Task directions
Do any lines in the data below contain "Reboot"? If so, copy every one of them.

START Data for this exercise

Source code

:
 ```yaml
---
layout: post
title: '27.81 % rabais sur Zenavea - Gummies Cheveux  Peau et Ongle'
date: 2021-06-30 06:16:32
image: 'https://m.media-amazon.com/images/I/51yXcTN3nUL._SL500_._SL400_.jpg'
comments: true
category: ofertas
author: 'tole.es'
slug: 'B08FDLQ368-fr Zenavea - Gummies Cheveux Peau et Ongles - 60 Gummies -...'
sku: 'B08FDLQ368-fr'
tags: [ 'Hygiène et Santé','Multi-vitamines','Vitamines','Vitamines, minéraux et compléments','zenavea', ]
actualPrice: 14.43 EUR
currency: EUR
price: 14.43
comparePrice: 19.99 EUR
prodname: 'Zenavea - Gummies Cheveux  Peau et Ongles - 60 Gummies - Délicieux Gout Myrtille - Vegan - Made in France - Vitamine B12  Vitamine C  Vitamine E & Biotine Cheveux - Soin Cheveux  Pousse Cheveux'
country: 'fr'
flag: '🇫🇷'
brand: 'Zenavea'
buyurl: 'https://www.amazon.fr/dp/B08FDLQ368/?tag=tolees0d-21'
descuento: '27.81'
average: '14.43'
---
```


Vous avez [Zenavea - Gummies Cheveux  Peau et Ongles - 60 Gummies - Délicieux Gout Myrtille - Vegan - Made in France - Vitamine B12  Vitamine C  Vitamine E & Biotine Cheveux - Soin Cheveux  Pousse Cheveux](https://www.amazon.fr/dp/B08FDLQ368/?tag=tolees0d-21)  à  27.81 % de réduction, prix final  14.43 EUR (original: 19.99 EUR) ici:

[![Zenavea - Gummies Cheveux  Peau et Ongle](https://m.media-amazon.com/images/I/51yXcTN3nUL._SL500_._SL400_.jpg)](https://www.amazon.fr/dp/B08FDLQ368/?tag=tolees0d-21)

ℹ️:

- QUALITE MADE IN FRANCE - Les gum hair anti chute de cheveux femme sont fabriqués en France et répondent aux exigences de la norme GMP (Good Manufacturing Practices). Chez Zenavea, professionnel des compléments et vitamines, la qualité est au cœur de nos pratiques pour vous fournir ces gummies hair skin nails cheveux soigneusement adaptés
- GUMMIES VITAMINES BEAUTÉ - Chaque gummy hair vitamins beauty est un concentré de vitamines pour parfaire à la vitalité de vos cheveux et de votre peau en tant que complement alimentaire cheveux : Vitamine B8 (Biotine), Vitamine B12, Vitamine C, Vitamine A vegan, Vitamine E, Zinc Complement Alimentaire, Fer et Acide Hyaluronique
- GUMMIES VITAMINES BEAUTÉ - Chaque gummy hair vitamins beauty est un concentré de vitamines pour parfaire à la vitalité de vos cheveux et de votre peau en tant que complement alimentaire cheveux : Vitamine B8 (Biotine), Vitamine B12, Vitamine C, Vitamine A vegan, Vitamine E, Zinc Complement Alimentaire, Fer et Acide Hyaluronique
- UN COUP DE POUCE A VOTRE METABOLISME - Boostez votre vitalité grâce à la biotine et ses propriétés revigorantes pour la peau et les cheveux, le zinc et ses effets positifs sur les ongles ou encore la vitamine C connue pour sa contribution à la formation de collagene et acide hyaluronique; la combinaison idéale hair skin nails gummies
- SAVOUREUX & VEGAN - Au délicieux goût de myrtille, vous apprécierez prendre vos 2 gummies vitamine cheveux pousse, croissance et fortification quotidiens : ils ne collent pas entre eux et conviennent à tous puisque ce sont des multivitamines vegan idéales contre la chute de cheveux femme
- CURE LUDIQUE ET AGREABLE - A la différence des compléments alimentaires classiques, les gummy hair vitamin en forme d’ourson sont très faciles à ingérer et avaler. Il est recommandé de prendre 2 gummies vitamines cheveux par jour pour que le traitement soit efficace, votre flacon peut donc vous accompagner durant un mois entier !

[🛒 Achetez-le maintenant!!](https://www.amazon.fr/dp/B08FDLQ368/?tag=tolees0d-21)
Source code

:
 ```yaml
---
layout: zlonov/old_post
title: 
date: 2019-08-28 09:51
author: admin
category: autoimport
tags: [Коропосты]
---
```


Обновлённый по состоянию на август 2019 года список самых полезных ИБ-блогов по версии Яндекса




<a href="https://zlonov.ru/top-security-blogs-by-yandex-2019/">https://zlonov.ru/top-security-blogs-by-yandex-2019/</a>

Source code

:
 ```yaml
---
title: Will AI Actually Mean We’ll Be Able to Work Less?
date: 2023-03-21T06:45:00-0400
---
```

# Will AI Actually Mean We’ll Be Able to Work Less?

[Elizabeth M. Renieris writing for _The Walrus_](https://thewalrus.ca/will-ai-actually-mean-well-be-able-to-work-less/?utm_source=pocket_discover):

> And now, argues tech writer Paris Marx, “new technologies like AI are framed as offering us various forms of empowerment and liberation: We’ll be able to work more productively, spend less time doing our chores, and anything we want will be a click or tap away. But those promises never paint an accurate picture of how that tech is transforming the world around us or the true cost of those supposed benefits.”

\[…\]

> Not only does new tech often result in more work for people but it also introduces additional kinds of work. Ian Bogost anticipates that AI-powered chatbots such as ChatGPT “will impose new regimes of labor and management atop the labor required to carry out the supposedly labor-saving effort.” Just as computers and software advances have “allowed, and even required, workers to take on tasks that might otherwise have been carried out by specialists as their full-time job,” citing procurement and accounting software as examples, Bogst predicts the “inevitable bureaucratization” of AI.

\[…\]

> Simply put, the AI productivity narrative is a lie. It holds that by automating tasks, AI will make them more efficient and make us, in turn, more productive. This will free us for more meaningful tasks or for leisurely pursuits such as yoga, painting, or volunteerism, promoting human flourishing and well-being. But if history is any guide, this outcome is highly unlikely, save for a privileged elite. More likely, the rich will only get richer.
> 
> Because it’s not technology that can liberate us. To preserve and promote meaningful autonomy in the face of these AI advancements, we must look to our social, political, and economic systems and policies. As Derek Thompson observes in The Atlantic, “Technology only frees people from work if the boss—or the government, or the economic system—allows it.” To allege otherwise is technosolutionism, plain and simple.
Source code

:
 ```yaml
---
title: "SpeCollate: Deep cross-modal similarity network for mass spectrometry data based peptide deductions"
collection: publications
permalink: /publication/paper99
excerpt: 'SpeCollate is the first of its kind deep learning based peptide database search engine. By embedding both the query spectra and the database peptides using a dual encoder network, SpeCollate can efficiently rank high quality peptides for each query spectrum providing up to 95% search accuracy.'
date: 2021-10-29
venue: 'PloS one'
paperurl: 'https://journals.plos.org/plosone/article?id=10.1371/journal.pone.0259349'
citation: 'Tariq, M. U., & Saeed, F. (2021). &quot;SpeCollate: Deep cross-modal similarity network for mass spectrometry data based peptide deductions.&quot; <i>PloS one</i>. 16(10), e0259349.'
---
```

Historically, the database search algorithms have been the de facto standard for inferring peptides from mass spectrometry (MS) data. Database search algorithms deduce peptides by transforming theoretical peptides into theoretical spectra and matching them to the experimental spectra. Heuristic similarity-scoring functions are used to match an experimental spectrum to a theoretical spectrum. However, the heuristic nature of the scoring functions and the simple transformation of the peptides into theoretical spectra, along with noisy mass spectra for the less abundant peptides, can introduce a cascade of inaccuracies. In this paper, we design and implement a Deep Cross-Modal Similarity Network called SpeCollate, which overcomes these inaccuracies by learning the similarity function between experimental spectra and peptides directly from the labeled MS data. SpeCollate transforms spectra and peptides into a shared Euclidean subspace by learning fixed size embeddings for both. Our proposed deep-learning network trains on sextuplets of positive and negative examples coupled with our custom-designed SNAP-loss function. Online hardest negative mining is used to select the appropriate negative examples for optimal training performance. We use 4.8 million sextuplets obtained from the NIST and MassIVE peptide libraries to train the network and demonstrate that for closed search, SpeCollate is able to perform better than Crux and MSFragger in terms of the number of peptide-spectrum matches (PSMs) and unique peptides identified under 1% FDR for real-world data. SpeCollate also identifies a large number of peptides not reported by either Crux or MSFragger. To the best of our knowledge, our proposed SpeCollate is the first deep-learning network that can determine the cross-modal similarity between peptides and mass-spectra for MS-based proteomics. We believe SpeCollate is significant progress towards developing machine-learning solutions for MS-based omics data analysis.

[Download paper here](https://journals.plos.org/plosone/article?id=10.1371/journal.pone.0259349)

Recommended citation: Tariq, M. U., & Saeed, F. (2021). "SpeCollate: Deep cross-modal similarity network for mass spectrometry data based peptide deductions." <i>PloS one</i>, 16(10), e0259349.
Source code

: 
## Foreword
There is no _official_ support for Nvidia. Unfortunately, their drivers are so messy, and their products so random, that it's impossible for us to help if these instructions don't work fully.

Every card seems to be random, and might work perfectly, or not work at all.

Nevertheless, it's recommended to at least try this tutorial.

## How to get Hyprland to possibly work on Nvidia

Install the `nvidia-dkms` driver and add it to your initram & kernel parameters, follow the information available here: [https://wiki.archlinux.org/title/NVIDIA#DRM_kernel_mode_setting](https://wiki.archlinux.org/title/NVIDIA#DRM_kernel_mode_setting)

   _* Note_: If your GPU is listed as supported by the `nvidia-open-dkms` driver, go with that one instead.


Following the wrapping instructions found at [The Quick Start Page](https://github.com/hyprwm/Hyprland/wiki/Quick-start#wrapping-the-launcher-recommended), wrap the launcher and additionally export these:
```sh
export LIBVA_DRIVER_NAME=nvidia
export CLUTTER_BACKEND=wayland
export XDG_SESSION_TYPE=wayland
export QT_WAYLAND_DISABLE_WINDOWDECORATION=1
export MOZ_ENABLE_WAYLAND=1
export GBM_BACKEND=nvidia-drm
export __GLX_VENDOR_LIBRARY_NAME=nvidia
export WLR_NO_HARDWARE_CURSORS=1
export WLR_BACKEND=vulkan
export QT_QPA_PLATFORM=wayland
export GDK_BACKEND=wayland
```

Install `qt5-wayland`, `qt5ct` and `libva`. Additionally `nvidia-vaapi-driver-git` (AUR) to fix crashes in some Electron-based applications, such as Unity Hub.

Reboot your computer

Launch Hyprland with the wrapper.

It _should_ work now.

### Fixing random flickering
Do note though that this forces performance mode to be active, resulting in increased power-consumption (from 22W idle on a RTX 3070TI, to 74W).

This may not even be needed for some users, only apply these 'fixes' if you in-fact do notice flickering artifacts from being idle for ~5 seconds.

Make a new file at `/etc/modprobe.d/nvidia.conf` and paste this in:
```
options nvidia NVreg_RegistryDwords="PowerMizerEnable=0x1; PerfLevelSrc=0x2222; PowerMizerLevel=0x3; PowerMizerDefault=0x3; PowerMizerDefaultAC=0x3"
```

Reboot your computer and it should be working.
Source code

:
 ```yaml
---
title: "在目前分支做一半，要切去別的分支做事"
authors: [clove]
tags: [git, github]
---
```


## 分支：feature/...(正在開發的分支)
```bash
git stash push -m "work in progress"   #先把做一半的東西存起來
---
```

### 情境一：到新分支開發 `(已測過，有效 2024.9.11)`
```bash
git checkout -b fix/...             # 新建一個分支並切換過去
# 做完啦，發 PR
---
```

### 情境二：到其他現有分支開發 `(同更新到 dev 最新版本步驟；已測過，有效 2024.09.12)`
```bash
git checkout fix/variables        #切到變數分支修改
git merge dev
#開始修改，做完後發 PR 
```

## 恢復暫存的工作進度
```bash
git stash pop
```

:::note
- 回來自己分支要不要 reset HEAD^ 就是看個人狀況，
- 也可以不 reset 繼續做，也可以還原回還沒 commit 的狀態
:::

END Data for this exercise

Worked solution
Reboot your computer
Reboot your computer and it should be working.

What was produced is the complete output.